Task goal
Across the material that follows, tally each line in which "folder" occurs, and state the total alone.

● ● ● ● ●

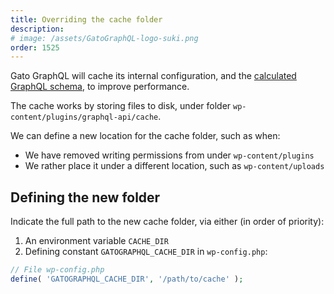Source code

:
 ```yaml
---
title: Overriding the cache folder
description:
# image: /assets/GatoGraphQL-logo-suki.png
order: 1525
---
```


Gato GraphQL will cache its internal configuration, and the [calculated GraphQL schema](../caching-the-graphql-schema), to improve performance.

The cache works by storing files to disk, under folder `wp-content/plugins/graphql-api/cache`.

We can define a new location for the cache folder, such as when:

- We have removed writing permissions from under `wp-content/plugins`
- We rather place it under a different location, such as `wp-content/uploads`

## Defining the new folder

Indicate the full path to the new cache folder, via either (in order of priority):

1. An environment variable `CACHE_DIR`
2. Defining constant `GATOGRAPHQL_CACHE_DIR` in `wp-config.php`:

```php
// File wp-config.php
define( 'GATOGRAPHQL_CACHE_DIR', '/path/to/cache' );
```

● ● ● ● ●

Response to this task
5